Geofencing—a location-data service that creates a zone around a specific geographic area for the purpose of advertisement targeting, is a relatively new but powerful marketing tactic. Thanks to consumer demand for deals and personalization, and marketers’ desire to penetrate consumer’s smartphones, geofencing is increasing exponentially.
A Market Research Future report predicts the global geofencing market to grow to $2.2 billion by 2023.
Geofencing is found across all sectors, but travel, banking, retail and quick-service restaurants have jumped on the technology early and set the standard.
Let’s look at five examples of brands creating successful geofencing campaigns to attract shoppers and expand brand recognition.
HotelTonight Catches Users Location
HotelTonight is a great, basic example of using geofencing in a product. The company is famous for providing its app users with information about the best open accommodations. The service uses consumer’s cellular GPS data and delivers accurate, location-based content.
In the case study published by Fastly—a cloud computing platform—HotelTonight’s rails engineering lead, Harlow Ward, says of the company’s experience with location data intelligence, “There was a big unknown for us with the geofencing approach. We’d toyed with the idea of geofencing requests for some time. As with all new features on the platform we A/B tested it and the performance increase was astonishing.”
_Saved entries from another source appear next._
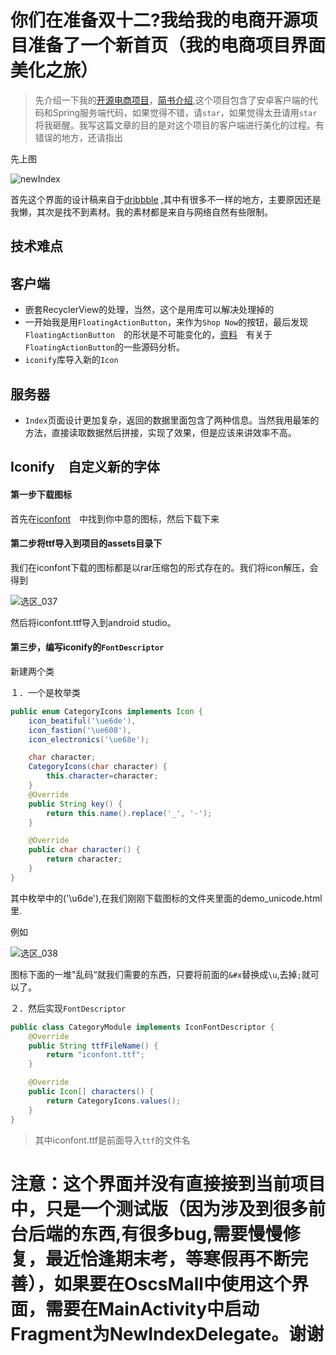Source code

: # 你们在准备双十二?我给我的电商开源项目准备了一个新首页（我的电商项目界面美化之旅）

> 先介绍一下我的[开源电商项目](https://github.com/pcdack/oscsMall)，[简书介绍](http://www.jianshu.com/p/5d8f6a018c3d),这个项目包含了安卓客户端的代码和Spring服务端代码，如果觉得不错，请`star`，如果觉得太丑请用`star`将我砸醒。我写这篇文章的目的是对这个项目的客户端进行美化的过程。有错误的地方，还请指出



先上图

![newIndex](/media/pcdack/SoftWaveDevTools/MyGitProject/OscsMallEc/pic/newIndex.png)

首先这个界面的设计稿来自于[dribbble](https://dribbble.com/shots/3811180-E-commerce-App-Home-Screen-Design) ,其中有很多不一样的地方，主要原因还是我懒，其次是找不到素材。我的素材都是来自与网络自然有些限制。

## 技术难点

## 客户端

* 嵌套RecyclerView的处理，当然，这个是用库可以解决处理掉的
* 一开始我是用`FloatingActionButton`，来作为`Shop Now`的按钮，最后发现`FloatingActionButton`　的形状是不可能变化的，[资料](http://blog.csdn.net/tuke_tuke/article/details/78333667)　有关于`FloatingActionButton`的一些源码分析。
* `iconify`库导入新的`Icon`

## 服务器

* `Index`页面设计更加复杂，返回的数据里面包含了两种信息。当然我用最笨的方法，直接读取数据然后拼接，实现了效果，但是应该来讲效率不高。



## Iconify　自定义新的字体

#### 第一步下载图标

首先在[iconfont](http://www.iconfont.cn/)　中找到你中意的图标，然后下载下来

#### 第二步将ttf导入到项目的assets目录下

我们在iconfont下载的图标都是以rar压缩包的形式存在的。我们将icon解压，会得到

![选区_037](/media/pcdack/SoftWaveDevTools/MyGitProject/OscsMallEc/pic/选区_037.png)

然后将iconfont.ttf导入到android studio。

#### 第三步，编写iconify的`FontDescriptor`

新建两个类

１．一个是枚举类

```java
public enum CategoryIcons implements Icon {
    icon_beatiful('\ue6de'),
    icon_fastion('\ue608'),
    icon_electronics('\ue68e');

    char character;
    CategoryIcons(char character) {
        this.character=character;
    }
    @Override
    public String key() {
        return this.name().replace('_', '-');
    }

    @Override
    public char character() {
        return character;
    }
}
```



其中枚举中的('\u6de'),在我们刚刚下载图标的文件夹里面的demo_unicode.html里.

例如

![选区_038](/media/pcdack/SoftWaveDevTools/MyGitProject/OscsMallEc/pic/选区_038.png)

图标下面的一堆"乱码“就我们需要的东西，只要将前面的`&#x`替换成`\u`,去掉`;`就可以了。

２．然后实现`FontDescriptor`

```java
public class CategoryModule implements IconFontDescriptor {
    @Override
    public String ttfFileName() {
        return "iconfont.ttf";
    }

    @Override
    public Icon[] characters() {
        return CategoryIcons.values();
    }
}
```

> 其中iconfont.ttf是前面导入`ttf`的文件名

# 注意：这个界面并没有直接接到当前项目中，只是一个测试版（因为涉及到很多前台后端的东西,有很多bug,需要慢慢修复，最近恰逢期末考，等寒假再不断完善），如果要在OscsMall中使用这个界面，需要在MainActivity中启动Fragment为NewIndexDelegate。谢谢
HotelTonight’s app is also equipped with two geo-discount features. The Rate Drop tool turns on after 3 pm, when the customer happens to be in a few miles away from a participating hotel. With Rate Drop the customer is getting an additional 10 to 40 percent discount on accommodation. Bonus Rate, the other feature, enables more remote users who require a larger budget to see deeper discount rates for a hotel than the users nearby.
Waze Pins 76 Gas Stations
Navigation app Waze is another simplistic example of geofencing. The company works with numerous leading brands, including Shell, McDonald’s, Adidas and AT&T to literally put them on the map using geofencing. Waze Ads’ service slogan says it all: “Location marketing, with context.”
With the help of Waze Ads, 76 fuel chain brought their marketing campaign, TANK5, to drivers in California by pinning their recognizable orange and blue logo to stations on the Waze map. The drivers were offered a limited-time, one in five chance to win money at the gas stations. As they were approaching a 76 gas station, a message promoting 76 stations popped-up.
Sephora Offers a Store Companion
Sephora’s “store companion” geofencing feature is also another example of a smart location-data solution. The companion turns on as soon as the customer walks into the store. It gives the customer access to information on their past purchases, product recommendations and reviews, limited-edition offers, wish-list product availability, as well as store experiences and happenings on that day. Using geofence technology, the Sephora app increases customer satisfaction and loyalty by creating excellent daily mobile content, including location-targeted messages. If a user has an unspent gift card, they can expect a reminder from the app when they enter the geofenced zone close to Sephora.
Dunkin’ Creates A Personalized Snapchat Geofilter
Dunkin’s use of a personalized Snapchat geo filter to celebrate National Donut Day is another successful example of geofencing marketing tactics. Snapchat filters allow brands to demonstrate their creative abilities and personalities, as well as provide the app users with cartoonish, sharable experiences.
Dunkin’s filter, which could only be accessed in-store or via the “Snap to Unlock” feature, turned the user’s head into a gigantic pink donut inhaling sprinkles. This campaign resulted in the company gaining 10 times more Snapchat followers on National Donut Day than their monthly average.
Burger King Trolls McDonald’s
And of course, the most recent and impressive example is Burger King’s “Whopper Detour,” which involved building a 600-feet fence around McDonald’s restaurants. Burger King encouraged its customers to go to McDonald’s, but with a twist. As soon as they entered the “fence,” they could unlock a deal for a one-cent Whopper burger on the Burger King app.
The risky promotion resulted in Burger King app being downloaded over 1,000,000 times and boosted from ninth to first place in the Apple App Store’s food and drink category.